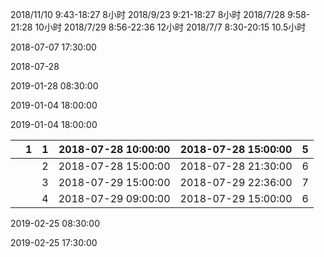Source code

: 2018/11/10  9:43-18:27    8小时
2018/9/23    9:21-18:27    8小时
2018/7/28    9:58-21:28    10小时
2018/7/29    8:56-22:36    12小时
2018/7/7      8:30-20:15    10.5小时

2018-07-07 17:30:00

2018-07-28

2019-01-28 08:30:00

2019-01-04 18:00:00

2019-01-04 18:00:00

|      | 1    | 1    | 2018-07-28 10:00:00 | 2018-07-28 15:00:00 | 5    |
| ---- | ---- | ---- | ------------------- | ------------------- | ---- |
|      |      | 2    | 2018-07-28 15:00:00 | 2018-07-28 21:30:00 | 6    |
|      |      | 3    | 2018-07-29 15:00:00 | 2018-07-29 22:36:00 | 7    |
|      |      | 4    | 2018-07-29 09:00:00 | 2018-07-29 15:00:00 | 6    |

2019-02-25 08:30:00

2019-02-25 17:30:00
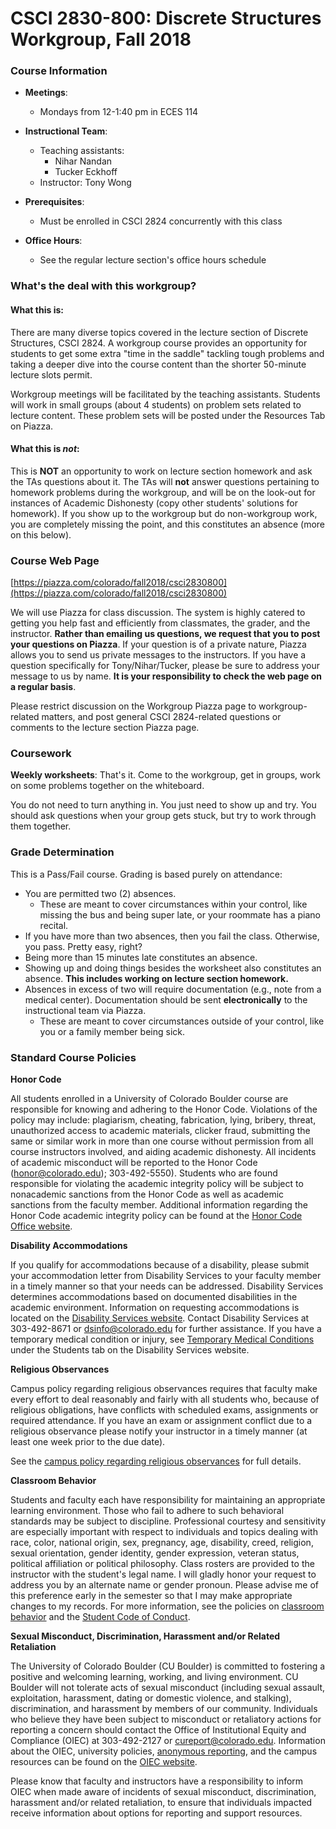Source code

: # CSCI 2830-800: Discrete Structures Workgroup, Fall 2018


### Course Information 

* **Meetings**:
	* Mondays from 12-1:40 pm in ECES 114

* **Instructional Team**:
	* Teaching assistants:
		* Nihar Nandan
		* Tucker Eckhoff
	* Instructor: Tony Wong

* **Prerequisites**: 
	* Must be enrolled in CSCI 2824 concurrently with this class

* **Office Hours**: 
	* See the regular lecture section's office hours schedule


### What's the deal with this workgroup? 

#### What this is:
There are many diverse topics covered in the lecture section of Discrete Structures, CSCI 2824. A workgroup course provides an opportunity for students to get some extra "time in the saddle" tackling tough problems and taking a deeper dive into the course content than the shorter 50-minute lecture slots permit.

Workgroup meetings will be facilitated by the teaching assistants. Students will work in small groups (about 4 students) on problem sets related to lecture content. These problem sets will be posted under the Resources Tab on Piazza. 

#### What this is *not*:
This is **NOT** an opportunity to work on lecture section homework and ask the TAs questions about it. The TAs will **not** answer questions pertaining to homework problems during the workgroup, and will be on the look-out for instances of Academic Dishonesty (copy other students' solutions for homework). If you show up to the workgroup but do non-workgroup work, you are completely missing the point, and this constitutes an absence (more on this below).


### Course Web Page 

[https://piazza.com/colorado/fall2018/csci2830800](https://piazza.com/colorado/fall2018/csci2830800)

We will use Piazza for class discussion. The system is highly catered to getting you help fast and efficiently from classmates, the grader, and the instructor. **Rather than emailing us questions, we request that you to post your questions on Piazza**.  If your question is of a private nature, Piazza allows you to send us private messages to the instructors.  If you have a question specifically for Tony/Nihar/Tucker, please be sure to address your message to us by name. **It is your responsibility to check the web page on a regular basis**. 

Please restrict discussion on the Workgroup Piazza page to workgroup-related matters, and post general CSCI 2824-related questions or comments to the lecture section Piazza page.

### Coursework 

**Weekly worksheets**: That's it. Come to the workgroup, get in groups, work on some problems together on the whiteboard.

You do not need to turn anything in. You just need to show up and try. You should ask questions when your group gets stuck, but try to work through them together.


### Grade Determination 

This is a Pass/Fail course. Grading is based purely on attendance:
* You are permitted two (2) absences.
  * These are meant to cover circumstances within your control, like missing the bus and being super late, or your roommate has a piano recital.
* If you have more than two absences, then you fail the class. Otherwise, you pass. Pretty easy, right?
* Being more than 15 minutes late constitutes an absence. 
* Showing up and doing things besides the worksheet also constitutes an absence. **This includes working on lecture section homework.**
* Absences in excess of two will require documentation (e.g., note from a medical center). Documentation should be sent **electronically** to the instructional team via Piazza.
  * These are meant to cover circumstances outside of your control, like you or a family member being sick.


### Standard Course Policies 

**Honor Code**

All students enrolled in a University of Colorado Boulder course are responsible for knowing and adhering to the Honor Code. Violations of the policy may include: plagiarism, cheating, fabrication, lying, bribery, threat, unauthorized access to academic materials, clicker fraud, submitting the same or similar work in more than one course without permission from all course instructors involved, and aiding academic dishonesty. All incidents of academic misconduct will be reported to the Honor Code (<honor@colorado.edu>); 303-492-5550). Students who are found responsible for violating the academic integrity policy will be subject to nonacademic sanctions from the Honor Code as well as academic sanctions from the faculty member. Additional information regarding the Honor Code academic integrity policy can be found at the [Honor Code Office website](https://www.colorado.edu/osccr/honor-code).

**Disability Accommodations**

If you qualify for accommodations because of a disability, please submit your accommodation letter from Disability Services to your faculty member in a timely manner so that your needs can be addressed.  Disability Services determines accommodations based on documented disabilities in the academic environment.  Information on requesting accommodations is located on the [Disability Services website](http://www.colorado.edu/disabilityservices/students). Contact Disability Services at 303-492-8671 or <dsinfo@colorado.edu> for further assistance.  If you have a temporary medical condition or injury, see [Temporary Medical Conditions](http://www.colorado.edu/disabilityservices/students/temporary-medical-conditions) under the Students tab on the Disability Services website.

**Religious Observances**

Campus policy regarding religious observances requires that faculty make every effort to deal reasonably and fairly with all students who, because of religious obligations, have conflicts with scheduled exams, assignments or required attendance. If you have an exam or assignment conflict due to a religious observance please notify your instructor in a timely manner (at least one week prior to the due date).

See the [campus policy regarding religious observances](http://www.colorado.edu/policies/observance-religious-holidays-and-absences-classes-andor-exams) for full details.

**Classroom Behavior**

Students and faculty each have responsibility for maintaining an appropriate learning environment. Those who fail to adhere to such behavioral standards may be subject to discipline. Professional courtesy and sensitivity are especially important with respect to individuals and topics dealing with race, color, national origin, sex, pregnancy, age, disability, creed, religion, sexual orientation, gender identity, gender expression, veteran status, political affiliation or political philosophy.  Class rosters are provided to the instructor with the student's legal name. I will gladly honor your request to address you by an alternate name or gender pronoun. Please advise me of this preference early in the semester so that I may make appropriate changes to my records.  For more information, see the policies on [classroom behavior](http://www.colorado.edu/policies/student-classroom-and-course-related-behavior) and the [Student Code of Conduct](http://www.colorado.edu/osccr/).

**Sexual Misconduct, Discrimination, Harassment and/or Related Retaliation**

The University of Colorado Boulder (CU Boulder) is committed to fostering a positive and welcoming learning, working, and living environment. CU Boulder will not tolerate acts of sexual misconduct (including sexual assault, exploitation, harassment, dating or domestic violence, and stalking), discrimination, and harassment by members of our community. Individuals who believe they have been subject to misconduct or retaliatory actions for reporting a concern should contact the Office of Institutional Equity and Compliance (OIEC) at 303-492-2127 or <cureport@colorado.edu>. Information about the OIEC, university policies, [anonymous reporting](https://cuboulder.qualtrics.com/jfe/form/SV_0PnqVK4kkIJIZnf), and the campus resources can be found on the [OIEC website](http://www.colorado.edu/institutionalequity/).

Please know that faculty and instructors have a responsibility to inform OIEC when made aware of incidents of sexual misconduct, discrimination, harassment and/or related retaliation, to ensure that individuals impacted receive information about options for reporting and support resources.




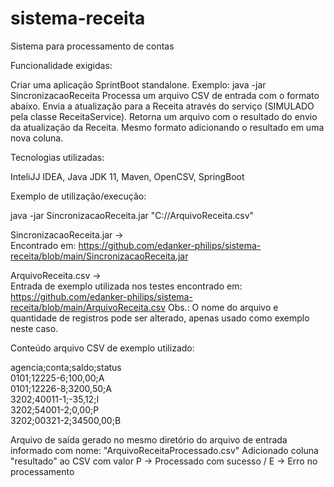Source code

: # sistema-receita

Sistema para processamento de contas

Funcionalidade exigidas:

Criar uma aplicação SprintBoot standalone. Exemplo: java -jar SincronizacaoReceita
Processa um arquivo CSV de entrada com o formato abaixo.
Envia a atualização para a Receita através do serviço (SIMULADO pela classe ReceitaService).
Retorna um arquivo com o resultado do envio da atualização da Receita. Mesmo formato adicionando o resultado em uma nova coluna.

Tecnologias utilizadas:

InteliJJ IDEA, Java JDK 11, Maven, OpenCSV, SpringBoot

Exemplo de utilização/execução:

java -jar SincronizacaoReceita.jar "C://ArquivoReceita.csv"

SincronizacaoReceita.jar -> <br> Encontrado em: https://github.com/edanker-philips/sistema-receita/blob/main/SincronizacaoReceita.jar

ArquivoReceita.csv -> <br> Entrada de exemplo utilizada nos testes encontrado em: https://github.com/edanker-philips/sistema-receita/blob/main/ArquivoReceita.csv
Obs.: O nome do arquivo e quantidade de registros pode ser alterado, apenas usado como exemplo neste caso.

Conteúdo arquivo CSV de exemplo utilizado: 

agencia;conta;saldo;status <br>
0101;12225-6;100,00;A <br>
0101;12226-8;3200,50;A <br>
3202;40011-1;-35,12;I <br>
3202;54001-2;0,00;P <br>
3202;00321-2;34500,00;B <br>

Arquivo de saída gerado no mesmo diretório do arquivo de entrada informado com nome: "ArquivoReceitaProcessado.csv"
Adicionado coluna "resultado" ao CSV com valor P -> Processado com sucesso / E -> Erro no processamento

■ INSTRUCTIONS FOR THE TASK ■
Only the number is wanted: how many lines above include the word "para"?

■ TASK OUTPUT ■
2